Rime Review- A Fantastical Adventure 1

It’s also been a while since a game of this variety was willing to give players room to breathe. Despite its linear nature, RiME is a game full of sprawls that are chock-full of puzzles. Much like this year’s The Legend of Zelda: Breath of the Wild or last year’s Obduction, these puzzles aren’t the post-Assassin’s Creed fluff that spoons them baby food and pats them on the back for gulping it down. Outside of the occasional obvious camera pan, players have to stumble around in the dark (sometimes quite literally) and come to their own conclusions in order to solve most of the puzzles. Some of them, with the third major area coming to mind, are real headscratchers without coming across as tedious. RiME finds that delicate sweet spot between exploration and frustration in terms of its puzzles, evoking the classic Core Software Tomb Raider games and pretty much anything Rand Miller’s done after Myst.

There are more than puzzles here, too. RiME flirts with Ueda-esque setpieces and Uncharted-style platforming, with results that mostly work. Tequila Works has demonstrated their expertise in unique art direction and gameplay combos before with Deadlight and The Sexy Brutale, but I’d say that RiME is their crowning achievement thus far when it comes to that balance of form and functionality. When players aren’t freewheeling around puzzle rooms, the game sets up a series of visual spectacles that work in favour of the gameplay.

The platforming, which generally consists of shimmying from ledge to ledge, always feels perfectly framed in the moment and never comes across as forced mechanics for the sake of padding. When the genderless player-character scales a wall, jumps from platform to platform, or simply runs across a large stretch of land, it’s perfectly in sync with all the audio-visual aspects of the game. It produces a sublime sensation of cohesiveness and congruity that’s hard to describe, but easy to understand when it’s being experienced. Simply put, RiME is a game that balances accessibility and spectacle quite well, while never sacrificing its heart.

That said, some technical warts occasionally threatened to take me out of the experience. The protagonist can sometimes get very confused about which direction they ought to be going while climbing, which led me to carefully finagle the analogue stick in weird directions to get off a ledge.
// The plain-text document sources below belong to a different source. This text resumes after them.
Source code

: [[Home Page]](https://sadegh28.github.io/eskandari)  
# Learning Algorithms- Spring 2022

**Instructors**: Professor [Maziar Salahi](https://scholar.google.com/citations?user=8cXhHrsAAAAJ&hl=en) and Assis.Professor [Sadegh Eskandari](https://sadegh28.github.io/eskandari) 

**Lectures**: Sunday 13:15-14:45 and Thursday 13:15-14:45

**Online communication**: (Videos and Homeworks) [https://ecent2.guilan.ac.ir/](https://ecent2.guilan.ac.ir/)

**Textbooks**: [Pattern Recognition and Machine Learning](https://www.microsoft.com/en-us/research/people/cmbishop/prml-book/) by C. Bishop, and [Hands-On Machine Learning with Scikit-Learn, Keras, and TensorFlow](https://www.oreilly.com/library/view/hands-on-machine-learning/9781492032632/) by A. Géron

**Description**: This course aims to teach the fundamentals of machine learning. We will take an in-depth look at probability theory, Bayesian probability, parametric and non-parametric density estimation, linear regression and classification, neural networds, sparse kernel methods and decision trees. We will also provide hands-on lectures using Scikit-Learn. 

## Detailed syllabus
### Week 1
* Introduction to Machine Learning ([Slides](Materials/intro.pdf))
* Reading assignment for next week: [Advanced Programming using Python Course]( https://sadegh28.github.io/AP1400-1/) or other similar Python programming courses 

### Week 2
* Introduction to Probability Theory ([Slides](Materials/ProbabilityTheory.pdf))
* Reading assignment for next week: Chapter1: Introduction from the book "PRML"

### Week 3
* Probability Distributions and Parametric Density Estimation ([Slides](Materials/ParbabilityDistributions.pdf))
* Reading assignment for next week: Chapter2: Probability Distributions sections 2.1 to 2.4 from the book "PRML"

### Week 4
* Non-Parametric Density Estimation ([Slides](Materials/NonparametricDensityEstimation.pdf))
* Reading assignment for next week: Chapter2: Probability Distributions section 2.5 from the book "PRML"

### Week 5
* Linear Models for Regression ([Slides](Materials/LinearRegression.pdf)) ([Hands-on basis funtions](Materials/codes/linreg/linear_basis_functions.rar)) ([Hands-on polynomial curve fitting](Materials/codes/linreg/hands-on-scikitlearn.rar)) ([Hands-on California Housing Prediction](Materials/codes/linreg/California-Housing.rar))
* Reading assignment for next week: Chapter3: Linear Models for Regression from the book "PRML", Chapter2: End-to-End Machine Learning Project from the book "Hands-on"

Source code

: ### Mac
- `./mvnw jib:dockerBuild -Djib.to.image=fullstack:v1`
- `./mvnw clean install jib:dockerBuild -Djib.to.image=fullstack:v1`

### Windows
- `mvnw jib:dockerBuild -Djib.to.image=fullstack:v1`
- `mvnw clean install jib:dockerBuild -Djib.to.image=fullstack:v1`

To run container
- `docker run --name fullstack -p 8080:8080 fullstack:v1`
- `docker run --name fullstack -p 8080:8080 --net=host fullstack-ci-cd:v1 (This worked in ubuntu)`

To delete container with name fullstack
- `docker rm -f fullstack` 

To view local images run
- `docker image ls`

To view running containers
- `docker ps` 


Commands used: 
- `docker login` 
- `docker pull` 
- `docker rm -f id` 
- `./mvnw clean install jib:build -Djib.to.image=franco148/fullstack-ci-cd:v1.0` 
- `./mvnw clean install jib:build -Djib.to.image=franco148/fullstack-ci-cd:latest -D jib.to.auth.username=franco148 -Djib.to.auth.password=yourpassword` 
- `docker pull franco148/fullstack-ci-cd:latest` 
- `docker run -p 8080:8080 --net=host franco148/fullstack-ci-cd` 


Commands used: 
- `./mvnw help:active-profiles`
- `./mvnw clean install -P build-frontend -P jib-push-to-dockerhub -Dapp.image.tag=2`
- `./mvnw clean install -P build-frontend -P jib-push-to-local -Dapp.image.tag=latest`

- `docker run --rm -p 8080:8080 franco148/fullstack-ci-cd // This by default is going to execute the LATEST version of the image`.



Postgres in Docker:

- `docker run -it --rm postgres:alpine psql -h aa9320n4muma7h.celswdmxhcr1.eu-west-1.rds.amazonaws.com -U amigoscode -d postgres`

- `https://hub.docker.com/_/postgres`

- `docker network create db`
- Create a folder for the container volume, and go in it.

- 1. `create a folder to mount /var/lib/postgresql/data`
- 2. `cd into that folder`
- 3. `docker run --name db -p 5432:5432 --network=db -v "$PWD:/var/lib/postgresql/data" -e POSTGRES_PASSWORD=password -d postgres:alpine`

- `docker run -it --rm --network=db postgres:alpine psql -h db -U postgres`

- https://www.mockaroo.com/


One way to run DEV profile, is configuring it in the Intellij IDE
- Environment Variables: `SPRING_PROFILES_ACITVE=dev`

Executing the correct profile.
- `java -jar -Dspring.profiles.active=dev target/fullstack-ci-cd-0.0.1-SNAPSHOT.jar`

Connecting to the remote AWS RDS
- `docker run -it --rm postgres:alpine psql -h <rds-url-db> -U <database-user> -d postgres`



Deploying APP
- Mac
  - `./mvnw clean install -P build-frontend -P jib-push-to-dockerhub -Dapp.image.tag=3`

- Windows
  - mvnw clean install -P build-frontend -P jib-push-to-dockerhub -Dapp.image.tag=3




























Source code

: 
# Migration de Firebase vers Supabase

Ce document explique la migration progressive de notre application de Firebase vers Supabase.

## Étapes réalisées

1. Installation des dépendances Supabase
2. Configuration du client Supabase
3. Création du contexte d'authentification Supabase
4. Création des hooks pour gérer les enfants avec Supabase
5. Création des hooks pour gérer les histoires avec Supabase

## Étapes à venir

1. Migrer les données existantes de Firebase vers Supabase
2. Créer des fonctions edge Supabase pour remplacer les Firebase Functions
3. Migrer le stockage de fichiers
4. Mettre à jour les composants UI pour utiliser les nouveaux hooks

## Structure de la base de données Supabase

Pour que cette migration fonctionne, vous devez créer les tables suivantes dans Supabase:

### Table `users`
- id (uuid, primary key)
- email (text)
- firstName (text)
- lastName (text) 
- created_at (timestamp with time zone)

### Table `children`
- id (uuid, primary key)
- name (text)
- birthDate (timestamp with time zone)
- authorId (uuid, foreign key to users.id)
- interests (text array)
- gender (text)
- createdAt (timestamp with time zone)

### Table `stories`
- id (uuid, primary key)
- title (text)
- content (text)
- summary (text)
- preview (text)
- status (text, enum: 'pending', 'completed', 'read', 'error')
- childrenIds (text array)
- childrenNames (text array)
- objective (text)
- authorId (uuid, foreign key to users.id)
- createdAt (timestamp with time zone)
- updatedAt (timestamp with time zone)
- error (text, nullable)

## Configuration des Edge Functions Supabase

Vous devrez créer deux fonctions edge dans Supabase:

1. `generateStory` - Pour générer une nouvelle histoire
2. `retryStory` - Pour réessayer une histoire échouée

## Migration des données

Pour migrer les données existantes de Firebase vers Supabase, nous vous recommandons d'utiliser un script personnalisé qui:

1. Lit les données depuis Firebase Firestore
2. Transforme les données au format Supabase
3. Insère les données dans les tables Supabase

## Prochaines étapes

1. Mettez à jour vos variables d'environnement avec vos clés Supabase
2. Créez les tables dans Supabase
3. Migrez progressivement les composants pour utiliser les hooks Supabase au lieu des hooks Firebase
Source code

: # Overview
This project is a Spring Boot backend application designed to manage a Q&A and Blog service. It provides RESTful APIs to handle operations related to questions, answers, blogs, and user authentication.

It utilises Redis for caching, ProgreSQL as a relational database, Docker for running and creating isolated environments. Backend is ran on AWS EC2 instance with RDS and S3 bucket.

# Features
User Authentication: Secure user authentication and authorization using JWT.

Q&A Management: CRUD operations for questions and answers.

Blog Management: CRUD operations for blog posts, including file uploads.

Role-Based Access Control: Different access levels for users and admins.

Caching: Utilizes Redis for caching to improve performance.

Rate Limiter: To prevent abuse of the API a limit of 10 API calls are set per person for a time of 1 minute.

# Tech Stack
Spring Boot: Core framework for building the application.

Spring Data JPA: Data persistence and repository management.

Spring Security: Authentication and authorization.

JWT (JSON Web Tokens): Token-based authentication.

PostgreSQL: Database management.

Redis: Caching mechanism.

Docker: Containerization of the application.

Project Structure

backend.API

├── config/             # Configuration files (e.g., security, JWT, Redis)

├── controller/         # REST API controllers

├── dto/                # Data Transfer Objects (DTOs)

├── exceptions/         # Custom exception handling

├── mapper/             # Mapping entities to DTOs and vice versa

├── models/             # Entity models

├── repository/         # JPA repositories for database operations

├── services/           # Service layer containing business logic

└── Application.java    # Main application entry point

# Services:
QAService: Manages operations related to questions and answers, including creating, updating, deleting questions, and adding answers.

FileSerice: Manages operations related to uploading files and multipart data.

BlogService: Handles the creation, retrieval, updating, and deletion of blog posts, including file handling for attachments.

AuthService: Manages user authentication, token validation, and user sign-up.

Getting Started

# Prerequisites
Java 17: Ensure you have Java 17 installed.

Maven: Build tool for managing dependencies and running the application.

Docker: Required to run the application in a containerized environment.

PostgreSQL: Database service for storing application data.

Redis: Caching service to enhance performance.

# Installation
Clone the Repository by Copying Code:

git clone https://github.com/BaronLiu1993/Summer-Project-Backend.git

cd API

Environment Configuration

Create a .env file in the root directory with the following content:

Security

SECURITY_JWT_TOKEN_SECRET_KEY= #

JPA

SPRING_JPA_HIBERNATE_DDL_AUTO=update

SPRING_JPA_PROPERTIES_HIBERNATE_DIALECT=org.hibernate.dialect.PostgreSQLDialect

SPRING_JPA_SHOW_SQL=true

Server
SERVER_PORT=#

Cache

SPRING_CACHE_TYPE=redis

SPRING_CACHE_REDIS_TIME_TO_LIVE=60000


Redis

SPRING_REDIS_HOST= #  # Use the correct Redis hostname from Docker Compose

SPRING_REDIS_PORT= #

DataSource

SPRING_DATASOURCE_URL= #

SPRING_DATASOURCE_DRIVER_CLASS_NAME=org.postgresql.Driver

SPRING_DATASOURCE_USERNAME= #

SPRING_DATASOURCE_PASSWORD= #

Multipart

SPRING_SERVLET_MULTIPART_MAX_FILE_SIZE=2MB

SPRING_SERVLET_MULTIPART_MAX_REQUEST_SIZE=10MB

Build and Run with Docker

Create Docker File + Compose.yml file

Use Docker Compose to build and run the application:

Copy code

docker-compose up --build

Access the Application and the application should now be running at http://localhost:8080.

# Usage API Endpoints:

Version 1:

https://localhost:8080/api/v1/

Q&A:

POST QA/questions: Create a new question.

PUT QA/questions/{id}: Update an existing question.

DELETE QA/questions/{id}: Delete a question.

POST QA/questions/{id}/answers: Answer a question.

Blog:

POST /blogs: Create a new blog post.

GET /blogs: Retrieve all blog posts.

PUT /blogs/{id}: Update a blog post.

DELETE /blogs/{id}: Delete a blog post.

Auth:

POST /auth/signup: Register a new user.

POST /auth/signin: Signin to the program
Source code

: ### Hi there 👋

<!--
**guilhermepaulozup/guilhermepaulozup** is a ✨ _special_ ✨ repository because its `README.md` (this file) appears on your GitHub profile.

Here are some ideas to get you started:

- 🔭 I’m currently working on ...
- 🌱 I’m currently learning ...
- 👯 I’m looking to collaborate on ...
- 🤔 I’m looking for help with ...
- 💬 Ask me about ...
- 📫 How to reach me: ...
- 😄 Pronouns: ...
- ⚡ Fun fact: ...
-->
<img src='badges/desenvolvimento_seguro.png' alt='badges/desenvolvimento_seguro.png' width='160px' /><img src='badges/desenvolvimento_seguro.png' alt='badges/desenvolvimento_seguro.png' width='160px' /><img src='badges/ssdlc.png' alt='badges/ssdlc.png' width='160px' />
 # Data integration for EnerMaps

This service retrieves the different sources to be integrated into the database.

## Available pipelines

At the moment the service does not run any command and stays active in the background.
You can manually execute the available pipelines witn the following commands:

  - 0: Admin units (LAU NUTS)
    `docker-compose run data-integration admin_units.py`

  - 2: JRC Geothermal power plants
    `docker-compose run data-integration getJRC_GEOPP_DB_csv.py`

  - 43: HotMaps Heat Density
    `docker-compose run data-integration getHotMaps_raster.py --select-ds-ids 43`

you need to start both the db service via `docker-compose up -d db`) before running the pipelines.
This was a rare occurrence, and one that’s an anomaly amidst gameplay that is otherwise buttery smooth, but definitely one that irked me whenever it reared its head. Also worth noting is that the PS4 version suffers from occasional dips in framerate, with an occasional stutter or two. It’s nothing too bad, and nowhere near as awful as the framerate drops in something like, say, The Legend of Zelda: Breath of the Wild, but it does happen.

But no occasional control hiccup or dip in framerate can undo how sublime RiME is when all is said and done. From sombre moments of exploring ruins infested with creepy ghosts to tense encounters with giant winged beasts, Tequila Works’ latest manages to balance its penchant for whimsy and spectacle with a tangible humanity that most games lack. There’s a potent infusion of quiet introspection into this fantastical adventure, and coupled with gameplay that doesn’t treat the player like an infant, that goes a long way into putting it head and shoulders above anything the genre’s produced in quite some time. The gorgeous, evocative score helps with that, as do the lush and unique visuals.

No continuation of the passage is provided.